With pictures left out, extract every line between the start of the records below and the line holding "## Introduction", inclusive.

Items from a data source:

____________

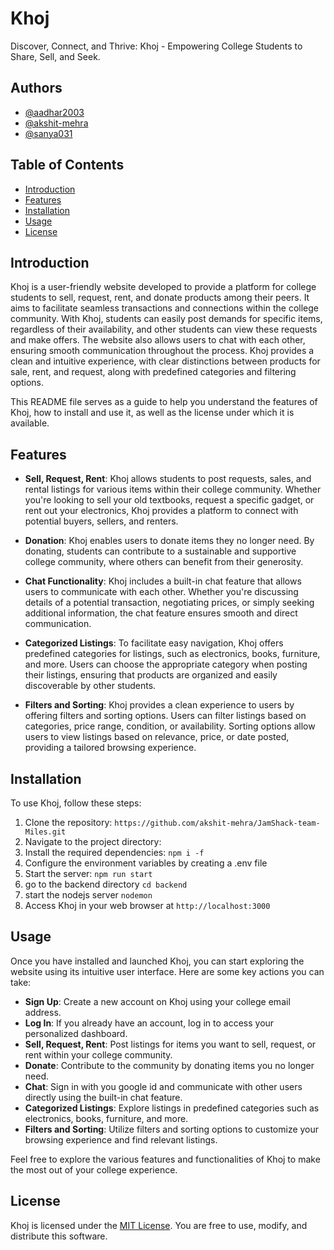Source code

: # Khoj

Discover, Connect, and Thrive: Khoj - Empowering College Students to Share, Sell, and Seek.


## Authors

- [@aadhar2003](https://github.com/aadhar2003)
- [@akshit-mehra](https://github.com/akshit-mehra)
- [@sanya031](https://github.com/sanya031)


## Table of Contents

- [Introduction](#introduction)
- [Features](#features)
- [Installation](#installation)
- [Usage](#usage)
- [License](#license)

## Introduction

Khoj is a user-friendly website developed to provide a platform for college students to sell, request, rent, and donate products among their peers. It aims to facilitate seamless transactions and connections within the college community. With Khoj, students can easily post demands for specific items, regardless of their availability, and other students can view these requests and make offers. The website also allows users to chat with each other, ensuring smooth communication throughout the process. Khoj provides a clean and intuitive experience, with clear distinctions between products for sale, rent, and request, along with predefined categories and filtering options.

This README file serves as a guide to help you understand the features of Khoj, how to install and use it, as well as the license under which it is available.

## Features

- **Sell, Request, Rent**: Khoj allows students to post requests, sales, and rental listings for various items within their college community. Whether you're looking to sell your old textbooks, request a specific gadget, or rent out your electronics, Khoj provides a platform to connect with potential buyers, sellers, and renters.

- **Donation**: Khoj enables users to donate items they no longer need. By donating, students can contribute to a sustainable and supportive college community, where others can benefit from their generosity.

- **Chat Functionality**: Khoj includes a built-in chat feature that allows users to communicate with each other. Whether you're discussing details of a potential transaction, negotiating prices, or simply seeking additional information, the chat feature ensures smooth and direct communication.

- **Categorized Listings**: To facilitate easy navigation, Khoj offers predefined categories for listings, such as electronics, books, furniture, and more. Users can choose the appropriate category when posting their listings, ensuring that products are organized and easily discoverable by other students.

- **Filters and Sorting**: Khoj provides a clean experience to users by offering filters and sorting options. Users can filter listings based on categories, price range, condition, or availability. Sorting options allow users to view listings based on relevance, price, or date posted, providing a tailored browsing experience.

## Installation

To use Khoj, follow these steps:

1. Clone the repository: `https://github.com/akshit-mehra/JamShack-team-Miles.git`
2. Navigate to the project directory: 
3. Install the required dependencies: `npm i -f`
4. Configure the environment variables by creating a .env file
5. Start the server: `npm run start`
6. go to the backend directory `cd backend`
7. start the nodejs server `nodemon`
8. Access Khoj in your web browser at `http://localhost:3000`

## Usage

Once you have installed and launched Khoj, you can start exploring the website using its intuitive user interface. Here are some key actions you can take:

- **Sign Up**: Create a new account on Khoj using your college email address.
- **Log In**: If you already have an account, log in to access your personalized dashboard.
- **Sell, Request, Rent**: Post listings for items you want to sell, request, or rent within your college community.
- **Donate**: Contribute to the community by donating items you no longer need.
- **Chat**: Sign in with you google id and communicate with other users directly using the built-in chat feature.
- **Categorized Listings**: Explore listings in predefined categories such as electronics, books, furniture, and more.
- **Filters and Sorting**: Utilize filters and sorting options to customize your browsing experience and find relevant listings.

Feel free to explore the various features and functionalities of Khoj to make the most out of your college experience.

## License

Khoj is licensed under the [MIT License](LICENSE). You are free to use, modify, and distribute this software.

____________

RESPONSE FOR THIS EXERCISE:
Source code

: # Khoj

Discover, Connect, and Thrive: Khoj - Empowering College Students to Share, Sell, and Seek.


## Authors

- [@aadhar2003](https://github.com/aadhar2003)
- [@akshit-mehra](https://github.com/akshit-mehra)
- [@sanya031](https://github.com/sanya031)


## Table of Contents

- [Introduction](#introduction)
- [Features](#features)
- [Installation](#installation)
- [Usage](#usage)
- [License](#license)

## Introduction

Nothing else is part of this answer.